Senin, 18 Februari 2013

Sepucuk surat untuk sebelah sayapku




Aku memang bukan orang yang gampang mengungkapkan perasaan. Termasuk perasaan rindu. Rindu pada sosoknya yang pernah menyayangiku. PERNAH. Entah bagaimana dengan sekarang. Hari ini. Esok. Dan seterusnya.

Aku pernah membencinya. Membenci orang yang begitu saja hilang dari sisiku. Hilang dari jiwaku. Saat itu aku sadar, aku kehilangan satu sayapku. Entah bagaimana caraku untuk terbang tanpa hadirnya separuh sayap itu. Aku butuh dia. Aku MASIH membutuhkannya. Tapi kau pergi. Pergi meninggalkan luka yang tak akan pernah bisa sembuh. Karena kau begitu berharga di hidupku. Berharga lebih dari apapun di dunia ini.

Entah bagaimana caraku menjalani hidup tanpa hadirmu. Tapi ternyata aku bisa. Walau dengan hanya sebelah sayapku. Ternyata aku sanggup. Walau kau tak pernah mau tahu bagaimana keadaanku.

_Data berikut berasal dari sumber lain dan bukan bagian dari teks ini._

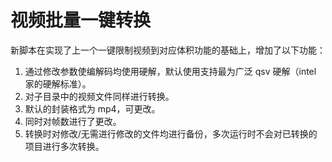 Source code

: # 视频批量一键转换
新脚本在实现了上一个一键限制视频到对应体积功能的基础上，增加了以下功能：

1. 通过修改参数使编解码均使用硬解，默认使用支持最为广泛 qsv 硬解（intel 家的硬解标准）。
2. 对子目录中的视频文件同样进行转换。
3. 默认的封装格式为 mp4，可更改。
4. 同时对帧数进行了更改。
5. 转换时对修改/无需进行修改的文件均进行备份，多次运行时不会对已转换的项目进行多次转换。

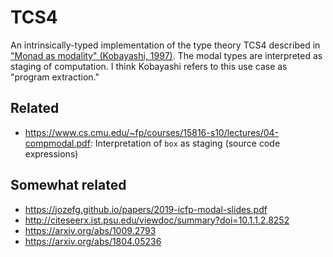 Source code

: # TCS4

An intrinsically-typed implementation of the type theory TCS4 described in
["Monad as modality" (Kobayashi, 1997)](https://core.ac.uk/download/pdf/82173346.pdf). The modal types are
interpreted as staging of computation. I think Kobayashi refers to this use case
as "program extraction."

## Related
* https://www.cs.cmu.edu/~fp/courses/15816-s10/lectures/04-compmodal.pdf:
  Interpretation of `box` as staging (source code expressions)

## Somewhat related

* https://jozefg.github.io/papers/2019-icfp-modal-slides.pdf
* http://citeseerx.ist.psu.edu/viewdoc/summary?doi=10.1.1.2.8252
* https://arxiv.org/abs/1009.2793
* https://arxiv.org/abs/1804.05236
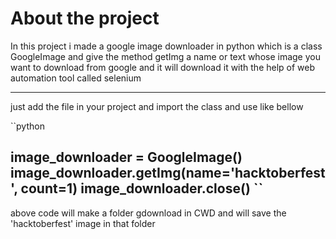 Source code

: # About the project
In this project i made a google image downloader in python which is a class GoogleImage and give the method getImg a name or text whose image you 
want to download from google and it will download it with the help of web automation tool called selenium 

---
just add the file in your project and import the class and use like bellow

``python

image_downloader = GoogleImage()
image_downloader.getImg(name='hacktoberfest', count=1)
image_downloader.close()
``
---
above code will make a folder gdownload in CWD and will save the 'hacktoberfest' image in that folder 
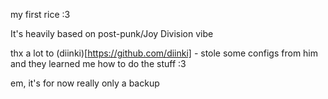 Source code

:my first rice :3 


It's heavily based on post-punk/Joy Division vibe


thx a lot to (diinki)[https://github.com/diinki] - stole some configs from him and they learned me how to do the stuff :3 


em, it's for now really only a backup
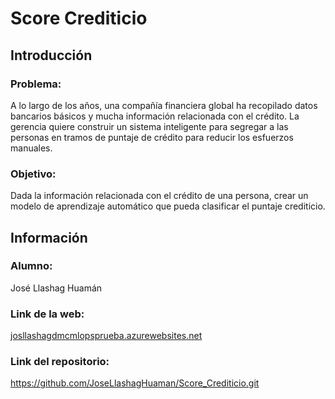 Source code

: # Score Crediticio

## Introducción

### Problema:
A lo largo de los años, una compañía financiera global ha recopilado datos bancarios básicos y mucha información relacionada con el crédito. La gerencia quiere construir un sistema inteligente para segregar a las personas en tramos de puntaje de crédito para reducir los esfuerzos manuales.

### Objetivo:
Dada la información relacionada con el crédito de una persona, crear un modelo de aprendizaje automático que pueda clasificar el puntaje crediticio.

## Información

### Alumno:
José Llashag Huamán

### Link de la web:
<a href="https://josllashagdmcmlopsprueba.azurewebsites.net">josllashagdmcmlopsprueba.azurewebsites.net</a>

### Link del repositorio:
https://github.com/JoseLlashagHuaman/Score_Crediticio.git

Aku tak pernah bisa mengungkapkan perasaan rindu ini. Karena bagi mereka, perasaan ini salah. Kadang aku ingin menemuimu. Memelukmu. Menciumimu tanpa ragu. Tapi mengapa jarak kita begitu jauh? Mengapa jarak dan waktu tak bisa mempertemukan kita? Sebegitu salahkah rasa rindu ini?

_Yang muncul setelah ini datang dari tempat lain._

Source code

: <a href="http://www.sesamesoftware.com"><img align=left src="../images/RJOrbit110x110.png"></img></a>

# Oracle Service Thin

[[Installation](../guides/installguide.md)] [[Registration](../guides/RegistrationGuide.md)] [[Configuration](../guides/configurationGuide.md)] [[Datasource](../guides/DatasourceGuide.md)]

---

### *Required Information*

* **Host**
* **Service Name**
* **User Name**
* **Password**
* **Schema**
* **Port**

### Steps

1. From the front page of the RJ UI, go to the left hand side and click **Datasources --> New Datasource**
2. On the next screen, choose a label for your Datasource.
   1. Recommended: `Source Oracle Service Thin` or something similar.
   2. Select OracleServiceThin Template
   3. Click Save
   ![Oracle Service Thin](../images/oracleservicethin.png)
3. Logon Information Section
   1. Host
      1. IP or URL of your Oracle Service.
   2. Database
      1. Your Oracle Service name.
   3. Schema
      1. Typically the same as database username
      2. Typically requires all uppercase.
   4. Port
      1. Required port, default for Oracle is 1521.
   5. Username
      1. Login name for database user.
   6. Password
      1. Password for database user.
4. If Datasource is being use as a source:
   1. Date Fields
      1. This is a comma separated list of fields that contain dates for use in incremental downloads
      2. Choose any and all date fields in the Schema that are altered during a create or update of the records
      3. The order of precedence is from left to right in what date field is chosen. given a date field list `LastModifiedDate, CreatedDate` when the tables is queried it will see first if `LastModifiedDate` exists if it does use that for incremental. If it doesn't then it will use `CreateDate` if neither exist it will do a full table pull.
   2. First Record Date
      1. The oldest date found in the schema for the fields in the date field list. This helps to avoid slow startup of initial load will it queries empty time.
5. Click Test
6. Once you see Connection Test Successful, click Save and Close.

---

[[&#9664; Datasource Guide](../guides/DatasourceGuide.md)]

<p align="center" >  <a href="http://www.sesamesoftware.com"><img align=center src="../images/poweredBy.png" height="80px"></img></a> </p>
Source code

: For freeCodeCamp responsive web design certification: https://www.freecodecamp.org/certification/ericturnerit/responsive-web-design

Tapi kau tetap separuh jiwaku. Karena tanpamu, aku pun takkan pernah ada. Maaf pernah membencimu. Maaf pernah menyalahkanmu. Semua itu karena aku merindukanmu Ayah. Tak bisakah kita bertemu sebentar saja? Aku sudah dewasa Ayah. Umurku tujuh belas tahun. Sebentar lagi aku kuliah. Anakmu sudah besar Ayah. Dan Ayah, umur Ayah juga semakin bertambah. Mungkin suatu saat aku, atau Ayah akan pergi duluan. Tak bisakah kita bertemu walau sebentaaaaar saja?

Entah bagaimanapun caranya, semoga Ayah membaca surat ini.  Semoga Ayah mengerti bahwa anakmu disini merindukanmu. Maaf kalau aku nggak bisa ngomong langsung sama Ayah. Karena aku nggak tau caranya. Doakan Yah, semoga aku sukses walau tanpa Ayah. Dan ketika kita bertemu nanti, Ayah bisa bangga punya anak kayak aku. I miss you so much. I love you so much.